In che misura i suddetti rivolgimenti abbiano influito sulla attuale direzione sonora della band, non è facile dire: l’impronta del principale compositore, il chitarrista (e in questo lavoro, viste le recenti vicende, anche tastierista) Doug Ott, rimane ben netta, nella costruzione di linee melodiche e atmosfere che rimandano ora ai Marillion ora ai Rush. Allo stesso modo, la presenza del consueto (e sempre valido) Ted Leonard dietro il microfono non disorienta l’ascoltatore che già conosca la band. Non è tuttavia arduo constatare, da un lato, una maggiore attenzione per l’immediatezza delle linee melodiche e dei refrain, e, dall’altro, la ricerca di un impatto superiore mediante l’utilizzo di ritmiche cadenzate e a tratti decisamente groovy, quali già avevano fatto capolino a partire dal terzo disco, ‘Break’, e che ricordano alquanto da vicino soluzioni adottate dai Dream Theater del periodo Moore. Nonostante ciò, non è comunque assente una considerevole cura negli arrangiamenti (ciò che era stato un tratto saliente del penultimo lavoro), sotto forma di interessanti sovraincisioni di chitarra elettrica, di momenti acustici e di timbri tastieristici talora vintage, talaltra spiccatamente moderni. L’abilità strumentistica è quella di sempre, ma assente ne è – anche qui, come sempre – lo sfoggio, salvo che per brevissime sezioni solistiche.

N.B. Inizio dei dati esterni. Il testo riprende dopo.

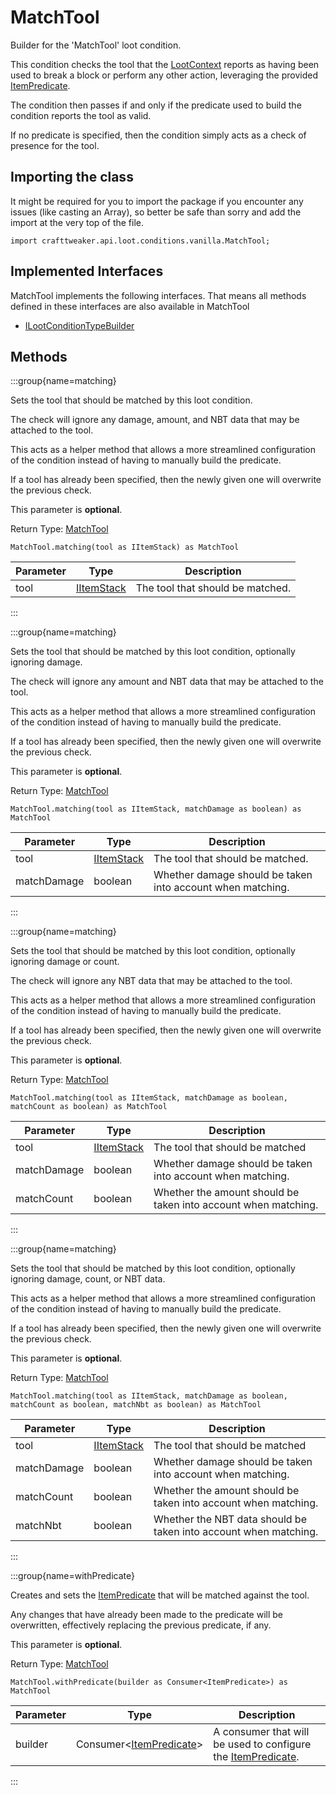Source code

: # MatchTool

Builder for the 'MatchTool' loot condition.

 This condition checks the tool that the [LootContext](/vanilla/api/loot/LootContext) reports as having been used to break a block or perform any other action, leveraging the provided [ItemPredicate](/vanilla/api/predicate/ItemPredicate).

 The condition then passes if and only if the predicate used to build the condition reports the tool as valid.

 If no predicate is specified, then the condition simply acts as a check of presence for the tool.

## Importing the class

It might be required for you to import the package if you encounter any issues (like casting an Array), so better be safe than sorry and add the import at the very top of the file.
```zenscript
import crafttweaker.api.loot.conditions.vanilla.MatchTool;
```


## Implemented Interfaces
MatchTool implements the following interfaces. That means all methods defined in these interfaces are also available in MatchTool

- [ILootConditionTypeBuilder](/vanilla/api/loot/conditions/ILootConditionTypeBuilder)

## Methods

:::group{name=matching}

Sets the tool that should be matched by this loot condition.

 The check will ignore any damage, amount, and NBT data that may be attached to the tool.

 This acts as a helper method that allows a more streamlined configuration of the condition instead of having to manually build the predicate.

 If a tool has already been specified, then the newly given one will overwrite the previous check.

 This parameter is <strong>optional</strong>.

Return Type: [MatchTool](/vanilla/api/loot/conditions/vanilla/MatchTool)

```zenscript
MatchTool.matching(tool as IItemStack) as MatchTool
```

| Parameter | Type                                        | Description                      |
| --------- | ------------------------------------------- | -------------------------------- |
| tool      | [IItemStack](/vanilla/api/items/IItemStack) | The tool that should be matched. |


:::

:::group{name=matching}

Sets the tool that should be matched by this loot condition, optionally ignoring damage.

 The check will ignore any amount and NBT data that may be attached to the tool.

 This acts as a helper method that allows a more streamlined configuration of the condition instead of having to manually build the predicate.

 If a tool has already been specified, then the newly given one will overwrite the previous check.

 This parameter is <strong>optional</strong>.

Return Type: [MatchTool](/vanilla/api/loot/conditions/vanilla/MatchTool)

```zenscript
MatchTool.matching(tool as IItemStack, matchDamage as boolean) as MatchTool
```

| Parameter   | Type                                        | Description                                                |
| ----------- | ------------------------------------------- | ---------------------------------------------------------- |
| tool        | [IItemStack](/vanilla/api/items/IItemStack) | The tool that should be matched.                           |
| matchDamage | boolean                                     | Whether damage should be taken into account when matching. |


:::

:::group{name=matching}

Sets the tool that should be matched by this loot condition, optionally ignoring damage or count.

 The check will ignore any NBT data that may be attached to the tool.

 This acts as a helper method that allows a more streamlined configuration of the condition instead of having to manually build the predicate.

 If a tool has already been specified, then the newly given one will overwrite the previous check.

 This parameter is <strong>optional</strong>.

Return Type: [MatchTool](/vanilla/api/loot/conditions/vanilla/MatchTool)

```zenscript
MatchTool.matching(tool as IItemStack, matchDamage as boolean, matchCount as boolean) as MatchTool
```

| Parameter   | Type                                        | Description                                                    |
| ----------- | ------------------------------------------- | -------------------------------------------------------------- |
| tool        | [IItemStack](/vanilla/api/items/IItemStack) | The tool that should be matched                                |
| matchDamage | boolean                                     | Whether damage should be taken into account when matching.     |
| matchCount  | boolean                                     | Whether the amount should be taken into account when matching. |


:::

:::group{name=matching}

Sets the tool that should be matched by this loot condition, optionally ignoring damage, count, or NBT data.

 This acts as a helper method that allows a more streamlined configuration of the condition instead of having to manually build the predicate.

 If a tool has already been specified, then the newly given one will overwrite the previous check.

 This parameter is <strong>optional</strong>.

Return Type: [MatchTool](/vanilla/api/loot/conditions/vanilla/MatchTool)

```zenscript
MatchTool.matching(tool as IItemStack, matchDamage as boolean, matchCount as boolean, matchNbt as boolean) as MatchTool
```

| Parameter   | Type                                        | Description                                                      |
| ----------- | ------------------------------------------- | ---------------------------------------------------------------- |
| tool        | [IItemStack](/vanilla/api/items/IItemStack) | The tool that should be matched                                  |
| matchDamage | boolean                                     | Whether damage should be taken into account when matching.       |
| matchCount  | boolean                                     | Whether the amount should be taken into account when matching.   |
| matchNbt    | boolean                                     | Whether the NBT data should be taken into account when matching. |


:::

:::group{name=withPredicate}

Creates and sets the [ItemPredicate](/vanilla/api/predicate/ItemPredicate) that will be matched against the tool.

 Any changes that have already been made to the predicate will be overwritten, effectively replacing the previous predicate, if any.

 This parameter is <strong>optional</strong>.

Return Type: [MatchTool](/vanilla/api/loot/conditions/vanilla/MatchTool)

```zenscript
MatchTool.withPredicate(builder as Consumer<ItemPredicate>) as MatchTool
```

| Parameter | Type                                                                              | Description                                                                                          |
| --------- | --------------------------------------------------------------------------------- | ---------------------------------------------------------------------------------------------------- |
| builder   | Consumer&lt;[ItemPredicate](/vanilla/api/predicate/ItemPredicate)&gt; | A consumer that will be used to configure the [ItemPredicate](/vanilla/api/predicate/ItemPredicate). |


:::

Sostanziale perfezione formale dunque, ma, va detto, il disco scorre forse troppo monocorde e uniforme, senza veri acuti (a parte la buona opener e ‘Follow The Sun’, brano semiacustico, il cui testo è un’esortazione alla band a tenere duro nei momenti difficili). ‘Blink Of An Eye’ mi pare, in sintesi, un apprezzabile tentativo di coniugare le tendenze davvero heavy di ‘Break’ con la ricerca dell’efficacia delle melodie propria di ‘Juggling 9…’, riuscito però in modo soddisfacente solo per brevi tratti. Nulla di sensazionalmente nuovo c’è nella proposta degli Enchant, né rispetto alla loro stessa carriera né tantomeno in rapporto al panorama del metal (quasi per nulla realmente) progressivo; personalmente gradisco maggiormente il tocco malinconico (leggasi marillioniano) dei primi due album, con suggestioni di Rush e qualche sporadica concessione al metal prog di stampo Dream Theater, ma pur sempre fresco e sincero.
Ognuno tragga, da quanto sopra, le debite conclusioni.